During the 1998 Amsterdam Gay Games a participant from Iran marched in the opening ceremony with a paper bag over his head.
This sad incident is not lost on the author of a new book detailing the history of the Gay Games, Victorian University academic Dr Caroline Symons who says the unique sporting event can be an incredible safe haven for people from four corners of the globe to meet and play sport.
“On the whole it’s been very productive and positive for the community,” Symons told Sydney Star Observer.
Gay Games: A History is the first account of its kind to detail, in depth, the life and times of the Games since it began in San Francisco in 1982.
The book, to be officially launched in September, evolved from a PhD Symons started in 1996. She says the work helped her develop her own understanding of the GLBTI community she became a part of.
“I wanted to find something that I was passionate and really interested in,” she said. “I was working at the Australian Institute of Sport and I’d just ‘come out’ and I though the Gay Games were a good place to start.
“I learnt about the community and the politics as well as the multiplicity of the community too.”
Symons charts each Games with an even-handed academic eye, starting with the early visions of Games founder Tom Waddell, to the Gay Games developing into one of the largest sporting, cultural and human rights events in the world.
Naturally, as with any historical account, past tensions make the most interesting reading and
Symons takes an objective look at the bitter 2004 split between organisers which saw the Federation of Gay Games (FGG) and a newly formed Gay and Lesbian International Sport Association (GLISA) go their separate ways.
Old wounds run deep but the two warring organisations have managed to do what many thought impossible and have recently announced a joint international gay sports event will be held in 2018.

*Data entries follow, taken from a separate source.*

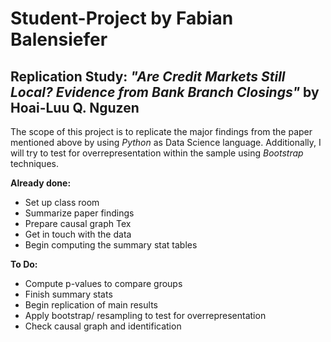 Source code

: # Student-Project by Fabian Balensiefer
## Replication Study: *"Are Credit Markets Still Local? Evidence from Bank Branch Closings"* by Hoai-Luu Q. Nguzen

The scope of this project is to replicate the major findings from the paper mentioned above by using *Python* as Data Science language. 
Additionally, I will try to test for overrepresentation within the sample using *Bootstrap* techniques.  

**Already done:**
-	Set up class room
-	Summarize paper findings
-	Prepare causal graph Tex
-	Get in touch with the data
-	Begin computing the summary stat tables 

**To Do:**
-	Compute p-values to compare groups
-	Finish summary stats
-	Begin replication of main results
-	Apply bootstrap/ resampling to test for overrepresentation
-	Check causal graph and identification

“I don’t think I’ve written anything too controversial in that section having researched and spoken to people,” Symons said.
“I’m sure you can’t write something that will please everyone, you’re going to ruffle feathers.
“I did intend to say more about the history of what happened during those negotiations that caused the split, but it was too much … that would be a book in itself.”
Symons said she hopes the book will be seen as an overall positive account of the Gay Games.
“I hope I’ve written a generous history,” she said. “I haven’t gone out to be hyper critical because I think those who put on the games have really worked under some pretty challenging circumstances.”